7000円と聞くと「少ないな」と思うかもしれないが、戦時中の7000円というのは今の価格でいうと約1000万ぐらいの価値があるのだという。

しかし、街は爆撃によりほぼ壊滅状態。病院といっても小さなところしかなかったかもしれない。1000万あればしばらく食べていけると思うかもしれないが戦時中と今を比べてはいけないだろう。

畑のおじさんから「謝ってでもいいからあの家(叔母さん)の家に泊めてもらえ」と言われるがそれに応じない清太だった。

そして早くこの7000円があることを知っていて、叔母さんの家にそのお金を預けてお世話になっていれば清太も節子も死なずに生き延びれていたのでは…と思うことになるのだ。

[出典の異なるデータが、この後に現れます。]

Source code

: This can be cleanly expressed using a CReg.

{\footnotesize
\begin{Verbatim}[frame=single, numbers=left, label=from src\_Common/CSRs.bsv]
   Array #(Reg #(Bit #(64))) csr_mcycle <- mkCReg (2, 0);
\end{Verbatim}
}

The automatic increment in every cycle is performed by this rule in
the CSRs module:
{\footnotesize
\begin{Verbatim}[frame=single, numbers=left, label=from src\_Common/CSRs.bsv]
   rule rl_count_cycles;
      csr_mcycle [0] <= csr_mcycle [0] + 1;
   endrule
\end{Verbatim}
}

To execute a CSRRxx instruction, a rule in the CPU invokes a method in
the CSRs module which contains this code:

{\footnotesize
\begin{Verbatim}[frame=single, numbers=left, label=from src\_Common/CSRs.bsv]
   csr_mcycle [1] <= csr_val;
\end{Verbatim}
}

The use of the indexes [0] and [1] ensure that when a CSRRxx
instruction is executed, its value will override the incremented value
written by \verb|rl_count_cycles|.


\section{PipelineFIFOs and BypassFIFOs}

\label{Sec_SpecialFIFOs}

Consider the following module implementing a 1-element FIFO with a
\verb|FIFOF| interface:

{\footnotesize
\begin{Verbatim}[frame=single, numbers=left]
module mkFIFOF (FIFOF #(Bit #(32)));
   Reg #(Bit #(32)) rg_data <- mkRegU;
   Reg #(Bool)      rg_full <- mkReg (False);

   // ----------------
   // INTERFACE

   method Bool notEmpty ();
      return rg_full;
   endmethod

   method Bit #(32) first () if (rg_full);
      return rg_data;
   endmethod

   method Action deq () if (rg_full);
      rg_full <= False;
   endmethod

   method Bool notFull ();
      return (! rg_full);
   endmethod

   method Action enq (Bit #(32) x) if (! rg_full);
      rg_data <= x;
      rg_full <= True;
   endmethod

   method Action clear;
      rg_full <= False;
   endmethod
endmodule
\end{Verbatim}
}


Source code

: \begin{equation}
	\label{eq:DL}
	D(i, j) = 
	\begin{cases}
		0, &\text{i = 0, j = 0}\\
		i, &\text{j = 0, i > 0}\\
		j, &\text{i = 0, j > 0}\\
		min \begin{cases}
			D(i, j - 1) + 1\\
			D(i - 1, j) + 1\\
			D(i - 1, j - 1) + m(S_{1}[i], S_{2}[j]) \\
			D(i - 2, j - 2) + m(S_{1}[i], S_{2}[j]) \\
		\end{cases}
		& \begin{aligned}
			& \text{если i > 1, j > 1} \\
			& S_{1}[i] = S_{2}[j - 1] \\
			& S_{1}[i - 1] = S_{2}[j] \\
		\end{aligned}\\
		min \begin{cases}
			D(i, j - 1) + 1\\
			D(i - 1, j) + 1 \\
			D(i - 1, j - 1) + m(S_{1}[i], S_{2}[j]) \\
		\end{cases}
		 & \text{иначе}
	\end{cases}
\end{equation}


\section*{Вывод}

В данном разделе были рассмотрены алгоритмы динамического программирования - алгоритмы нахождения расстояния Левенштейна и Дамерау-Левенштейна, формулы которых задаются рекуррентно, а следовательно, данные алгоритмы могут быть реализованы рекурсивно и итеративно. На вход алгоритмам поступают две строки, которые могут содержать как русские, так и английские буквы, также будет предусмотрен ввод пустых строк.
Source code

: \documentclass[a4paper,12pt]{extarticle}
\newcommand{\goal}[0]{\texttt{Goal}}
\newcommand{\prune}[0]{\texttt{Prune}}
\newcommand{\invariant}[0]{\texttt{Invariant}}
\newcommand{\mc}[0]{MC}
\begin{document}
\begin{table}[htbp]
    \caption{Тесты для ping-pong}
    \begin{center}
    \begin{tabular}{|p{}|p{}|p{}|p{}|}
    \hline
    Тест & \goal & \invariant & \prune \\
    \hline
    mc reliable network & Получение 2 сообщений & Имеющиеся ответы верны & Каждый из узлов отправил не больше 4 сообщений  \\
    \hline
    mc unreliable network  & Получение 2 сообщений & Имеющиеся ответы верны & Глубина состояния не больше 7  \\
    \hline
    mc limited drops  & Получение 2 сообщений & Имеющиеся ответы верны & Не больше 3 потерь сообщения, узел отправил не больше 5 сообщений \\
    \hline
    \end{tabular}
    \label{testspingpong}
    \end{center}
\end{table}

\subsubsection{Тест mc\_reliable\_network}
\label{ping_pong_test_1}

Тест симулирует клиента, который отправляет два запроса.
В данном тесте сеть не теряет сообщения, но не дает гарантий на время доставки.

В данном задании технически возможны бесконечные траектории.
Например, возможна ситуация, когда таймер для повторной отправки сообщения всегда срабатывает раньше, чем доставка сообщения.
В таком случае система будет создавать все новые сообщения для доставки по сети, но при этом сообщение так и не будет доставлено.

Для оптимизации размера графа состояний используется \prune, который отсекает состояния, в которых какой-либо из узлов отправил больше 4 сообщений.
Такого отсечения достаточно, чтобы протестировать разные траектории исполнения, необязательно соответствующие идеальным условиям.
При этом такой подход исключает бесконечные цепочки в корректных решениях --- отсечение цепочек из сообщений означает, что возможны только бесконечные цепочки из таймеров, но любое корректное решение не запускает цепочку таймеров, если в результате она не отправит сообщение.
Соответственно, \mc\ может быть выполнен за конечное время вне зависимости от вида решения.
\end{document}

子供が大金をやりくりするのは難しいことなのだな、と改めて考えさせられた。

そして清太には他に相談できる人、心を許して話せる友達がいなかったのだろうか??と深く考えてしまう。

清太のの何か「誰にも頼らずに2人で生き抜いていくぞ!!」という気持ちも伝わるアニメ映画でもある「火垂るの墓」。悲惨な戦争時代の暮らしは人それぞれによって見方が変わってくると思う。

僕の場合は叔母さんと清太が仲良くしていれば良かったな、と考えさせられたアニメだった。